Monday, February 03, 2014

Tiered readiness

It sounds ominous.

Secretary of Defense Chuck Hagel warned in December, "We may have to accept the reality that not every unit will be at maximum readiness, and some kind of a tiered readiness system is, perhaps, inevitable." [Source]

He echoed comments by Army Chief of Staff Ray Odierno, who stated in October that the Army will have to move to an "extreme tiered readiness model" as it struggles to train and equip soldiers amid the ongoing fiscal crisis. [Source]

Ominous, indeed, but it's not news. That's how things have always been.

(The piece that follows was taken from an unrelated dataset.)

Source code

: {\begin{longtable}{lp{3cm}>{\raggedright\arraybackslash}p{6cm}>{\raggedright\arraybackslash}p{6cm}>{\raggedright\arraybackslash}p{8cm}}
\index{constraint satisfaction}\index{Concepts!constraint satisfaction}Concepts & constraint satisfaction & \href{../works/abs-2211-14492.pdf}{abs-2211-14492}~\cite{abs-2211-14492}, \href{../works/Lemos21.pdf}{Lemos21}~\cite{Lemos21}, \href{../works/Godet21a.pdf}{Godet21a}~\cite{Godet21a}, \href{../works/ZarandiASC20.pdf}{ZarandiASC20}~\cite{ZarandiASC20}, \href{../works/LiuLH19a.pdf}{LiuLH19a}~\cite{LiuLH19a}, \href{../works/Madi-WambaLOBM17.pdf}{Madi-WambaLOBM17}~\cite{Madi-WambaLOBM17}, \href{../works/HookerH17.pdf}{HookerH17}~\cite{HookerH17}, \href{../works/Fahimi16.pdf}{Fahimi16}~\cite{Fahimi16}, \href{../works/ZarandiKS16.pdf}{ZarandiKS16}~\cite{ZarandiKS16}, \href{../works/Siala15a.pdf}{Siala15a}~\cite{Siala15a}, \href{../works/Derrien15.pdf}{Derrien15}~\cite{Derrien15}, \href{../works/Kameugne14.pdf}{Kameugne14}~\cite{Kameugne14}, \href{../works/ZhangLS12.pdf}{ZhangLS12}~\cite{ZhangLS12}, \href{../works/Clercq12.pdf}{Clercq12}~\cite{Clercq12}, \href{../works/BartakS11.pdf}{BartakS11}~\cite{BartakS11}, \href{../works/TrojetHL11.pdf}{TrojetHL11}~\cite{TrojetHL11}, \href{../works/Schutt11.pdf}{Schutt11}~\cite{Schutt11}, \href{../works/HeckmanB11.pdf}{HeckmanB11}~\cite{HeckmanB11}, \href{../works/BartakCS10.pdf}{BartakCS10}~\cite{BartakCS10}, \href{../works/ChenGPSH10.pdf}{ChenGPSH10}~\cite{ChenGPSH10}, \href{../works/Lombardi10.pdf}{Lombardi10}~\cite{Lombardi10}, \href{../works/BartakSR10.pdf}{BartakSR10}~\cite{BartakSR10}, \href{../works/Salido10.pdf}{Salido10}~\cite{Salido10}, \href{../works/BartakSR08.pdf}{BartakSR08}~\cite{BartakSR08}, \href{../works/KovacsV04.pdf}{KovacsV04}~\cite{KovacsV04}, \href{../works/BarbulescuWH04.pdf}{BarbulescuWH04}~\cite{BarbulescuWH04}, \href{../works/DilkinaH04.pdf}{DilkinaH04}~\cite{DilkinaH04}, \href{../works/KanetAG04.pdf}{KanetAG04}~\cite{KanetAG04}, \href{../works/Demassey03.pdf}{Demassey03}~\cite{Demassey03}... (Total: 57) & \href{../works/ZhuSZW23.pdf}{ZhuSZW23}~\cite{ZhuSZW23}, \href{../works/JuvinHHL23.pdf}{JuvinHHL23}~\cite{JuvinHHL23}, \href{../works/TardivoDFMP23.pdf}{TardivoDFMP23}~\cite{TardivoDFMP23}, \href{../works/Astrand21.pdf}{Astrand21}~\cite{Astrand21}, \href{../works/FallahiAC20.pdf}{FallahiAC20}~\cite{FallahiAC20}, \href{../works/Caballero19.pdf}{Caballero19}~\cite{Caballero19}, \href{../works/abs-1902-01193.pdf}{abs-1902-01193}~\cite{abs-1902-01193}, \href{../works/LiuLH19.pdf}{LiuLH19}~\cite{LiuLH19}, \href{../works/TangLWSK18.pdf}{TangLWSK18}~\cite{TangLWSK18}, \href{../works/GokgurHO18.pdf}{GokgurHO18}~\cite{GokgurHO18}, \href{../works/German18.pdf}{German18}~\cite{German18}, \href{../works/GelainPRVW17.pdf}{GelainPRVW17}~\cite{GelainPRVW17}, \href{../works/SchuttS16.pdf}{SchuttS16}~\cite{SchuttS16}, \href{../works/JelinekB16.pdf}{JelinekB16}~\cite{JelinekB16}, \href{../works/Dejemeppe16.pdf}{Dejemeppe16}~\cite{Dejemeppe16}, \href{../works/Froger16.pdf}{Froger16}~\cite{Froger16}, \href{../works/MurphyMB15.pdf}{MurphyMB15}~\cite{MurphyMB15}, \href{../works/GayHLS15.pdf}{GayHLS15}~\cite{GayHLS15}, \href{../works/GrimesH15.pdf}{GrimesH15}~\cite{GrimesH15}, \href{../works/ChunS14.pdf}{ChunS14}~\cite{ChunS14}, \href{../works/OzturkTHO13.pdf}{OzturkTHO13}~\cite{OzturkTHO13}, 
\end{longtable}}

As the first article states, "the military already does that to some degree as a matter of routine."

Those of us who work in sustainment know that better than most. We're get the short end of the stick on just about everything. So while human resources officer (S-1) CPT Carla L. Bender of the 101st Airborne Division got to tote a cool-looking M-4 for her otherwise desk-bound job, the truck drivers I ran outside-the-wire convoys with had to lug around the Vietnam-era M-16A2s.

Equipment isn't the only difference between high-profile units (like the 101st) and the sustainment brigade I'm in -- there's a big gap in pre-deployment training, too. Typically, a Brigade Combat Team (BCT) will go to a national training center prior to deployment.

However, according to the July-September 2013 issue of Army Sustainment magazine, "more than a third of soldiers and units are not assigned to a BCT and are unlikely to have the opportunity to train in the high-intensity and realistic environment of a Combat Training Center."

You might think that, even in sustainment, a brigade headquarters would merit at least *some* sort of training that certified they were ready to deploy, but that's not the case. "Unlike BCTs, sustainment brigades do not have mandated training gates that must be accomplished before they are certified to deploy."

Part of the problem is that while BCTs deploy all together, sustainment units deploy as individual companies. Thus, a sustainment brigade consists solely of its headquarters and relies on "plug and play" companies to build capability.

Yet money is the real limiting factor, and "the Army remains BCT-centric in its warfighting doctrine and training methodology and places less emphasis on mission command of other units."

So it's not so much that "tiered readiness" is a new thing. Rather, it's that sequestration has brought "tiered readiness" to the combat arms community. It's that part that bothers Odierno, who's worried about the secondary effects.

"They are not going to be trained properly. That means when they go, it is going to take them longer to do it. They might have more casualties. So, to me, that is unacceptable." [Source]

More interestingly (at least from my perspective), having fewer "high tier" units will affect officer development. With unit readiness being a variable, I imagine the Army to mirror the Navy in the way it doles out command time.

"There are a lot of unfortunate [commanding officers] who take over a ship and wind up going into dry-dock for a year and a half," said Bill Hatch, a professor at the Naval Postgraduate School. "That's why some people never make it past O-6." [Source]

So maybe it's good to be in logistics. While the combat arms guys jostle each other to get their command time with a "high-tier," functional unit, we logisticians can continue writing our evaluation bullets with the same old, second-hand equipment. It may not be much, but it's better than sitting around, waiting for the next conflict to bring money in.